Entries taken from a collection
══════════════════════════════

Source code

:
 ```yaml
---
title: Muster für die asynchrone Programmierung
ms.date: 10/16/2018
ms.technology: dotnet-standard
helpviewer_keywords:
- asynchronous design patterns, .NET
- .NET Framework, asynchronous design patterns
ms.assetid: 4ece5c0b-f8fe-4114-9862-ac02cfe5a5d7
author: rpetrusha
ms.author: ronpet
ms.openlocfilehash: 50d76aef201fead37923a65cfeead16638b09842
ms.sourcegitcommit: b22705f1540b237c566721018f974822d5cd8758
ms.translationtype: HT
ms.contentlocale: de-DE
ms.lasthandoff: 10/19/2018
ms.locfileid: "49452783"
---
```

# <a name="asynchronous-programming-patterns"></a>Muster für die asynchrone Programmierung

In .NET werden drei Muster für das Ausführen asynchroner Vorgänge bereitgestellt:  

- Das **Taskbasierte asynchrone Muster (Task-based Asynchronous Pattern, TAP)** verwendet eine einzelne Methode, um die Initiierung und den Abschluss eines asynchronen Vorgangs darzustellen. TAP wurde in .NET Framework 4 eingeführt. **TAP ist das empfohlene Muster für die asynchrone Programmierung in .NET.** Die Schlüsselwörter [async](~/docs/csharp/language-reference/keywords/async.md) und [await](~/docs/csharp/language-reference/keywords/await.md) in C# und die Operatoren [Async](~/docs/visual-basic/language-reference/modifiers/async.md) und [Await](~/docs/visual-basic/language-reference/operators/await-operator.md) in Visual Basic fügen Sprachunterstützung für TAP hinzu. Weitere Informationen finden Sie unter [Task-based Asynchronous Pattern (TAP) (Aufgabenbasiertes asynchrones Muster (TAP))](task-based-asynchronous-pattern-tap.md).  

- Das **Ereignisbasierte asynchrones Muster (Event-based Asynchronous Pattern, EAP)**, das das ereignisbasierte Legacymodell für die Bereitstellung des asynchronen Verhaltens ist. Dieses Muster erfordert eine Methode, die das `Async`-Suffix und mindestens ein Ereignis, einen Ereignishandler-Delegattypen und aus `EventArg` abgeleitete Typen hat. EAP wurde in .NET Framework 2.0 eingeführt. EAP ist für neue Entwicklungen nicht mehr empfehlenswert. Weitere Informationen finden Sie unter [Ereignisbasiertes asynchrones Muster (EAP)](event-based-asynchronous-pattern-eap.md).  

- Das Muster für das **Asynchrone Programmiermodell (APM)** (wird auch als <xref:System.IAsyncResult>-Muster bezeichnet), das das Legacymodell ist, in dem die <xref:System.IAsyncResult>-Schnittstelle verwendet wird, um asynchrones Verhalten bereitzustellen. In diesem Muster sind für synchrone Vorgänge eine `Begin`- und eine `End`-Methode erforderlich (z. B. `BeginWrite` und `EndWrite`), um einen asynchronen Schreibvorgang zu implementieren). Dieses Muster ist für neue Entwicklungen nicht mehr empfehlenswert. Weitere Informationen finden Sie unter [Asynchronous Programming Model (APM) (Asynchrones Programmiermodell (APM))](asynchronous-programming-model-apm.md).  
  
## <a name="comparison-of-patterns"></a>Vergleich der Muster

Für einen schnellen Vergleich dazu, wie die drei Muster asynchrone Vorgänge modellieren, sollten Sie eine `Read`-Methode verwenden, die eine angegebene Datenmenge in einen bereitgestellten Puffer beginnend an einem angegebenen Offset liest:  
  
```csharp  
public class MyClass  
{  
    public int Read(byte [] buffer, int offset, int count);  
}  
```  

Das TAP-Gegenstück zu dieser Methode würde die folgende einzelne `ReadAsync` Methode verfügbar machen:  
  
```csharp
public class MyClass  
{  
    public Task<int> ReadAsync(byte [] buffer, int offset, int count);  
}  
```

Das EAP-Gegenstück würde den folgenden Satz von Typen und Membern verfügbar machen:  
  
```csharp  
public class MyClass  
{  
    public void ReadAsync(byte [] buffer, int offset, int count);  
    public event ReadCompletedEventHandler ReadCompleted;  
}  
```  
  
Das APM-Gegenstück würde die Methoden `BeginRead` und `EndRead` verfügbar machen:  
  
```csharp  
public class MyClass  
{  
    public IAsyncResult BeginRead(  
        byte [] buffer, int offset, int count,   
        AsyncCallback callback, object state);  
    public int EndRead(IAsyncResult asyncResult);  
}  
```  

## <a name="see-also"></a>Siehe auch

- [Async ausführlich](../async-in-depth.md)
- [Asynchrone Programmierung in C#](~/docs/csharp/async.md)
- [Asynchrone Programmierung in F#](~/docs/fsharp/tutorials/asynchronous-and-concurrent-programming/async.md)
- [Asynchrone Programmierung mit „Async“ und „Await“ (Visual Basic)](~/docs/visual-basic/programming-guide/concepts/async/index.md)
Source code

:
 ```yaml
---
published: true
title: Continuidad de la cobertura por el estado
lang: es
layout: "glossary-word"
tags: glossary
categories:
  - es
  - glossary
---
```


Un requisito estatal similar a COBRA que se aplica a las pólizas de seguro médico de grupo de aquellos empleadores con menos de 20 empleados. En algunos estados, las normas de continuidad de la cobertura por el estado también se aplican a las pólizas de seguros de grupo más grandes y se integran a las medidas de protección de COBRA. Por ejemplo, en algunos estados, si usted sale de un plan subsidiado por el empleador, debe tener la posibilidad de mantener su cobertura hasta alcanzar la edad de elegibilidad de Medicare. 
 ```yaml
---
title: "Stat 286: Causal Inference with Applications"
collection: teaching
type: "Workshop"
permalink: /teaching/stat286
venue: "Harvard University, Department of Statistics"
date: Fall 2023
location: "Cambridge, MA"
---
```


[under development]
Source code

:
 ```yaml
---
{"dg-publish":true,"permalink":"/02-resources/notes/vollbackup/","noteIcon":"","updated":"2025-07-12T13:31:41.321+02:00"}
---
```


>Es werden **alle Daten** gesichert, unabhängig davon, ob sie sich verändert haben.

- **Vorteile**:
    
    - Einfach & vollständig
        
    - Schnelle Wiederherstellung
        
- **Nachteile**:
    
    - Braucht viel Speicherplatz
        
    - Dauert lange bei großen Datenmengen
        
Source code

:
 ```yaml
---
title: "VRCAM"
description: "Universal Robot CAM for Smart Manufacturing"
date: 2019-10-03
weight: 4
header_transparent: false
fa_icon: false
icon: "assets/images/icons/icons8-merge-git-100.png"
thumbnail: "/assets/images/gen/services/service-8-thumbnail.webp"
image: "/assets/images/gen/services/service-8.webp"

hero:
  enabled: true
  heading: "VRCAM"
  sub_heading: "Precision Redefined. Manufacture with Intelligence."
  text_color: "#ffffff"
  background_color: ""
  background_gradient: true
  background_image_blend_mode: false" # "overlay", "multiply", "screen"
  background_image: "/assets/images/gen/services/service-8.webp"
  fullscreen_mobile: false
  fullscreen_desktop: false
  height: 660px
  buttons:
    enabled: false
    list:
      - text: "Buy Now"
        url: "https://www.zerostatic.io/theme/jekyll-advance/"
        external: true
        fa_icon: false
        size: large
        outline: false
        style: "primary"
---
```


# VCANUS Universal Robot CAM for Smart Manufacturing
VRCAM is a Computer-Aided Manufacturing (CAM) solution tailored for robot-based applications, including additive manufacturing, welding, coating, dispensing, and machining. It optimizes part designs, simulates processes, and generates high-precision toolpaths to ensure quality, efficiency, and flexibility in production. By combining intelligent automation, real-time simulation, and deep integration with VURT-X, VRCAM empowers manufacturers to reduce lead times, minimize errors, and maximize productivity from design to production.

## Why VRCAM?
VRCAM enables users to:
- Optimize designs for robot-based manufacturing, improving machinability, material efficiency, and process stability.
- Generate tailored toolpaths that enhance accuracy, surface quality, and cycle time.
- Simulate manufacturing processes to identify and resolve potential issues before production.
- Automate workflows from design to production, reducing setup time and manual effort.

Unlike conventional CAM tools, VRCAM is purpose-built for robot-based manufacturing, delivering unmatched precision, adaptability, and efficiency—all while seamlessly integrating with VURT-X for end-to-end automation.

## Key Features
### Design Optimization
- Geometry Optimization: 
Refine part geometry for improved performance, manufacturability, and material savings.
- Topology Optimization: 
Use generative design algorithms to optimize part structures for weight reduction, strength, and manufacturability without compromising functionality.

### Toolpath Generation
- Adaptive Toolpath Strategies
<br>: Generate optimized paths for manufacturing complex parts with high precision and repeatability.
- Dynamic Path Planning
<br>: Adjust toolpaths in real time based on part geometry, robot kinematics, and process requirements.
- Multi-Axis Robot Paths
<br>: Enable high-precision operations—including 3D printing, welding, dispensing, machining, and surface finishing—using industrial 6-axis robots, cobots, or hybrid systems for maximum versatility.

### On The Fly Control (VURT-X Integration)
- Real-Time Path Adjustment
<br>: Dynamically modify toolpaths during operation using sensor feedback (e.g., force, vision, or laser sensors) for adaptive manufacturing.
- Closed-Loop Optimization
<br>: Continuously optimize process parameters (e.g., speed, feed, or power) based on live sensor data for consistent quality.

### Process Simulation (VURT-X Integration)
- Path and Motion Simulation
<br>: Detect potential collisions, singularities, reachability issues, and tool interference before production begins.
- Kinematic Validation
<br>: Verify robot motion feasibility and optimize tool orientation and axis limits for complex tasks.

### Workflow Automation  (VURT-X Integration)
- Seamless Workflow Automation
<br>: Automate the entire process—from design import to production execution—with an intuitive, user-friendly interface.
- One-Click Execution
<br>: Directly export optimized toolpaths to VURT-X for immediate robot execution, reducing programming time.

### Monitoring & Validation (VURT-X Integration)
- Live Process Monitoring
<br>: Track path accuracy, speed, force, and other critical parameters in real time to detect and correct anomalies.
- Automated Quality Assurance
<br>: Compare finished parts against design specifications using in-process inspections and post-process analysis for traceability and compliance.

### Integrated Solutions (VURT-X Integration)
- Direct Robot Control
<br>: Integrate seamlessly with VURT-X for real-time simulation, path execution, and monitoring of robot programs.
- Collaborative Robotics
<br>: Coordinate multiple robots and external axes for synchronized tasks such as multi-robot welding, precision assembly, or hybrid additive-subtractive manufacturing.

══════════════════════════════

WHAT THE TASK REQUIRES:
Count the lines above with the string "Control"; report only that figure.

RESULT:
2